(Data under study Opens)
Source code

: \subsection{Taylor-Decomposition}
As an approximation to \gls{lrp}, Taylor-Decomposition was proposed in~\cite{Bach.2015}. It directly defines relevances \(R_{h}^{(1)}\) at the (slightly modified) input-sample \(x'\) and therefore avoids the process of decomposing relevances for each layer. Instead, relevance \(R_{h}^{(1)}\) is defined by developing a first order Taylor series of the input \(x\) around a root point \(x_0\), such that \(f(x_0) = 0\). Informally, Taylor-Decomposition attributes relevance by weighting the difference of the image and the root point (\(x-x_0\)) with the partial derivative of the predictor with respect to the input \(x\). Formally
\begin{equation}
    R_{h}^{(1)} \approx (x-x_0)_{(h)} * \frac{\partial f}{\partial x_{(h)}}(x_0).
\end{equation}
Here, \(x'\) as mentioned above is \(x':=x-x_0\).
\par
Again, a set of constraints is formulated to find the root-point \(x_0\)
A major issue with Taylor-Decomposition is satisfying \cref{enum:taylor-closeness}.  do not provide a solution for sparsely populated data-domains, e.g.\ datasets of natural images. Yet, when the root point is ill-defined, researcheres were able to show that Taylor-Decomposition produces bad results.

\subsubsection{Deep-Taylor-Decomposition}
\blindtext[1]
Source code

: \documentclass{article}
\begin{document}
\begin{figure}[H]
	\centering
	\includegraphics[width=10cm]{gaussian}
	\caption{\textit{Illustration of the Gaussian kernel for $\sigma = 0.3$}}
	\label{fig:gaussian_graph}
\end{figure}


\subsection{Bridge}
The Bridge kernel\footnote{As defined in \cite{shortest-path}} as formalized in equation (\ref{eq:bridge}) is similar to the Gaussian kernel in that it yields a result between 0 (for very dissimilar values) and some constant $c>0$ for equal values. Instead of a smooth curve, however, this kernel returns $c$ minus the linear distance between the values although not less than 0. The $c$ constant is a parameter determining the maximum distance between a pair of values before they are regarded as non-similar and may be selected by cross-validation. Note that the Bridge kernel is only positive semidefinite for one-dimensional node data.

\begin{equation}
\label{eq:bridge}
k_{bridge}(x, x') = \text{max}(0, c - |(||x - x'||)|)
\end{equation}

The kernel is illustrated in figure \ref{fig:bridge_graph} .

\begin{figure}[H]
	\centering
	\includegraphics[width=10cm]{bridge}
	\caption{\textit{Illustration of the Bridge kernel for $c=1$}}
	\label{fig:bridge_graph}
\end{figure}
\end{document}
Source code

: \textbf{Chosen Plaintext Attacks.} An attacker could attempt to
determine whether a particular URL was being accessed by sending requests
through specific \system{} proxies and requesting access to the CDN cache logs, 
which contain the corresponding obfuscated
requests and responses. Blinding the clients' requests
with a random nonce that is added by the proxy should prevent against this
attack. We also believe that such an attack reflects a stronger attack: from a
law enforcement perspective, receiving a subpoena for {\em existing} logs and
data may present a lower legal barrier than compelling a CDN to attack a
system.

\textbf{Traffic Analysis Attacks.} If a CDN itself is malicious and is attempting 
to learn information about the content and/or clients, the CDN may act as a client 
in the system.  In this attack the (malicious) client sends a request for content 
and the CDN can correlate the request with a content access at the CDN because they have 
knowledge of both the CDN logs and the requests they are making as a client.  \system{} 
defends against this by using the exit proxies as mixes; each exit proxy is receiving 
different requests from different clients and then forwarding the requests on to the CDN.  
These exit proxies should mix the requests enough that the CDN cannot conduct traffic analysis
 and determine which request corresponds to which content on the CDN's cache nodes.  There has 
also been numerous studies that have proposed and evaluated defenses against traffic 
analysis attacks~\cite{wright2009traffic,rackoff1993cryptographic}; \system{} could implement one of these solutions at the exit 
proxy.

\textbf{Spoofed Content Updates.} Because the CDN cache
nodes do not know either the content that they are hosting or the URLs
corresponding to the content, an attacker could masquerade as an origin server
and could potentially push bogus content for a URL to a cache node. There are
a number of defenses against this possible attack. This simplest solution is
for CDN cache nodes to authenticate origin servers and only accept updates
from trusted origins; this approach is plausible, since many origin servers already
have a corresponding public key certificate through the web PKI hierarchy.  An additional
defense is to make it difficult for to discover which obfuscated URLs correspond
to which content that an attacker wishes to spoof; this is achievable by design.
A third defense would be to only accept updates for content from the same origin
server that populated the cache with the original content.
(Data under study Closes)
Please output the complete data exactly.

Source code

: \subsection{Taylor-Decomposition}
As an approximation to \gls{lrp}, Taylor-Decomposition was proposed in~\cite{Bach.2015}. It directly defines relevances \(R_{h}^{(1)}\) at the (slightly modified) input-sample \(x'\) and therefore avoids the process of decomposing relevances for each layer. Instead, relevance \(R_{h}^{(1)}\) is defined by developing a first order Taylor series of the input \(x\) around a root point \(x_0\), such that \(f(x_0) = 0\). Informally, Taylor-Decomposition attributes relevance by weighting the difference of the image and the root point (\(x-x_0\)) with the partial derivative of the predictor with respect to the input \(x\). Formally
\begin{equation}
    R_{h}^{(1)} \approx (x-x_0)_{(h)} * \frac{\partial f}{\partial x_{(h)}}(x_0).
\end{equation}
Here, \(x'\) as mentioned above is \(x':=x-x_0\).
\par
Again, a set of constraints is formulated to find the root-point \(x_0\)
A major issue with Taylor-Decomposition is satisfying \cref{enum:taylor-closeness}.  do not provide a solution for sparsely populated data-domains, e.g.\ datasets of natural images. Yet, when the root point is ill-defined, researcheres were able to show that Taylor-Decomposition produces bad results.

\subsubsection{Deep-Taylor-Decomposition}
\blindtext[1]
Source code

: \documentclass{article}
\begin{document}
\begin{figure}[H]
	\centering
	\includegraphics[width=10cm]{gaussian}
	\caption{\textit{Illustration of the Gaussian kernel for $\sigma = 0.3$}}
	\label{fig:gaussian_graph}
\end{figure}


\subsection{Bridge}
The Bridge kernel\footnote{As defined in \cite{shortest-path}} as formalized in equation (\ref{eq:bridge}) is similar to the Gaussian kernel in that it yields a result between 0 (for very dissimilar values) and some constant $c>0$ for equal values. Instead of a smooth curve, however, this kernel returns $c$ minus the linear distance between the values although not less than 0. The $c$ constant is a parameter determining the maximum distance between a pair of values before they are regarded as non-similar and may be selected by cross-validation. Note that the Bridge kernel is only positive semidefinite for one-dimensional node data.

\begin{equation}
\label{eq:bridge}
k_{bridge}(x, x') = \text{max}(0, c - |(||x - x'||)|)
\end{equation}

The kernel is illustrated in figure \ref{fig:bridge_graph} .

\begin{figure}[H]
	\centering
	\includegraphics[width=10cm]{bridge}
	\caption{\textit{Illustration of the Bridge kernel for $c=1$}}
	\label{fig:bridge_graph}
\end{figure}
\end{document}
Source code

: \textbf{Chosen Plaintext Attacks.} An attacker could attempt to
determine whether a particular URL was being accessed by sending requests
through specific \system{} proxies and requesting access to the CDN cache logs, 
which contain the corresponding obfuscated
requests and responses. Blinding the clients' requests
with a random nonce that is added by the proxy should prevent against this
attack. We also believe that such an attack reflects a stronger attack: from a
law enforcement perspective, receiving a subpoena for {\em existing} logs and
data may present a lower legal barrier than compelling a CDN to attack a
system.

\textbf{Traffic Analysis Attacks.} If a CDN itself is malicious and is attempting 
to learn information about the content and/or clients, the CDN may act as a client 
in the system.  In this attack the (malicious) client sends a request for content 
and the CDN can correlate the request with a content access at the CDN because they have 
knowledge of both the CDN logs and the requests they are making as a client.  \system{} 
defends against this by using the exit proxies as mixes; each exit proxy is receiving 
different requests from different clients and then forwarding the requests on to the CDN.  
These exit proxies should mix the requests enough that the CDN cannot conduct traffic analysis
 and determine which request corresponds to which content on the CDN's cache nodes.  There has 
also been numerous studies that have proposed and evaluated defenses against traffic 
analysis attacks~\cite{wright2009traffic,rackoff1993cryptographic}; \system{} could implement one of these solutions at the exit 
proxy.

\textbf{Spoofed Content Updates.} Because the CDN cache
nodes do not know either the content that they are hosting or the URLs
corresponding to the content, an attacker could masquerade as an origin server
and could potentially push bogus content for a URL to a cache node. There are
a number of defenses against this possible attack. This simplest solution is
for CDN cache nodes to authenticate origin servers and only accept updates
from trusted origins; this approach is plausible, since many origin servers already
have a corresponding public key certificate through the web PKI hierarchy.  An additional
defense is to make it difficult for to discover which obfuscated URLs correspond
to which content that an attacker wishes to spoof; this is achievable by design.
A third defense would be to only accept updates for content from the same origin
server that populated the cache with the original content.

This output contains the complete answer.